What is the truth, scientifically, about cesarean section? Compare what you are told with the following scientifically documented information. Again, while getting information on this major surgical procedure, the first question is, "How safe is cesarean section?" Always beware of any attempts to pooh-pooh the question or downplay the risks. We are talking about major abdominal surgery that carries major risks. Starting with the risks to the woman, she has a four to eight times greater chance of dying from a cesarean section than she does giving birth through her vagina. Even a routine, scheduled cesarean section with no medical complication as the reason for the surgery carries a two times greater risk that the woman will die from the surgery.
Even if the woman does not die, she is at risk for many serious complications from the surgery, such as the accidental cutting of her bladder or other internal organs and a 20 percent chance she will get an infection as a result of the surgery. Since the woman often gets a fever with this infection, her fever necessitates a fever diagnostic work-up of her infant, with blood tests and even spinal tap of the baby.
Having a cesarean birth also affects the future reproductive possibilities of the woman, because having a cesarean section means she has a decreased chance of ever getting pregnant again.
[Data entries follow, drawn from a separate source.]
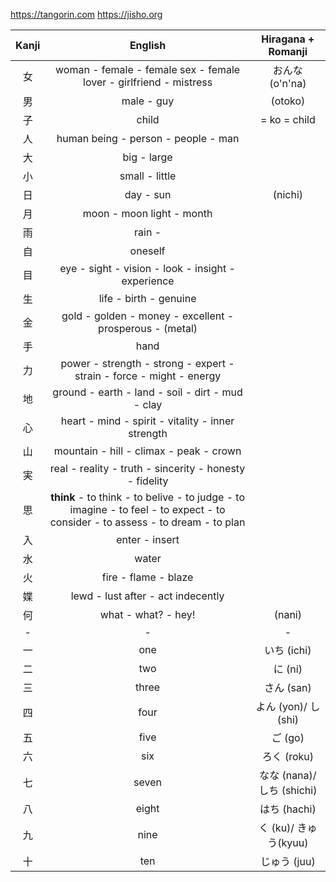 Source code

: https://tangorin.com
https://jisho.org

|Kanji|English|Hiragana + Romanji
|:-:|:-:|:-:
|女|woman - female - female sex - female lover - girlfriend - mistress|おんな (o'n'na)
|男|male - guy|(otoko)
|子|child| = ko = child
|人|human being - person - people - man|
|大|big - large|
|小|small - little|
|日|day - sun|(nichi)
|月|moon - moon light - month|
|雨|rain - 
|自|oneself|
|目|eye - sight - vision - look - insight - experience
|生|life - birth - genuine|
|金|gold - golden - money - excellent - prosperous - (metal)|
|手|hand|
|力|power - strength - strong - expert - strain - force - might - energy|
|地|ground - earth - land - soil - dirt - mud - clay|
|心|heart - mind - spirit - vitality - inner strength|
|山|mountain - hill - climax - peak - crown|
|実|real - reality - truth - sincerity - honesty - fidelity|
|思|**think** - to think - to belive - to judge - to imagine - to feel - to expect - to consider - to assess - to dream - to plan|
|入|enter - insert|
|水|water|
|火|fire - flame - blaze|
|媟|lewd - lust after - act indecently|
|何|what - what? - hey!|(nani)
|-|-|-
|一|one|いち (ichi)
|二|two|に (ni)
|三|three|さん (san)
|四|four|よん (yon)/ し (shi)
|五|five|ご (go)
|六|six|ろく (roku)
|七|seven|なな (nana)/ しち (shichi)
|八|eight|はち (hachi)
|九|nine|く (ku)/ きゅう(kyuu)
|十|ten|じゅう (juu)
And if she does get pregnant again, she is at higher risk that her pregnancy will occur outside her womb, a condition that will never result in a live baby and is life threatening for the woman. If in her subsequent pregnancies she succeeds in making it to the end of pregnancy and goes into labor, she is also at higher risk of two serious complications during the birth, both of which can threaten her own life and the life of the baby: a placenta that blocks the outlet for the baby or a placenta that detaches itself before the baby is born.
While some women might be willing to take risks with their own body, it would be very hard to find a woman willing to take risks with the life or health of her baby just for her own convenience or to avoid labor pain. So the following risks to the baby born by cesarean section are of great importance. There is about a 5 percent chance that when the surgeon cuts into the woman's body during a cesarean section, the knife will accidentally also cut her baby. Because all the water is not squeezed out of the baby's lungs as is normally done during a vaginal birth, more babies born after cesarean section develop serious respiratory distress syndrome, one of the biggest killers of newborn babies. Because doctors are not as good as they would like to be in estimating, even with ultrasound, the baby's gestational age—i.e., whether the pregnancy has gone long enough—too often a cesarean section is done too soon, resulting in a premature birth. Prematurity is a big killer of newborn babies and also carries a higher risk of brain damage to the baby. It is difficult to imagine that a woman who has been given full information on these risks to herself and her baby would still choose a cesarean section when there is no serious medical reason for it. Obstetricians have jumped on the "woman's choice" bandwagon, which in many ways is a good thing except for the tendency to push women's choice only for things the obstetricians want to do anyway. For example, for years the scientific evidence has favored vaginal birth after an earlier cesarean section (called VBAC) rather than a repeat cesarean section. Doctors, however, have never really pushed VBAC, but instead emphasize a repeat cesarean. Pushing women to have the right to choose major surgery for which there is no medical indication is ridiculous as well as dangerous. It has been established legally and ethically that patients have the right to refuse treatment even when medically indicated, but patients have never had the right to choose medical or surgical treatment that is not indicated. Doctors are under no obligation to do unjustified major surgery. Women's "choice" is clearly limited to medically valid options.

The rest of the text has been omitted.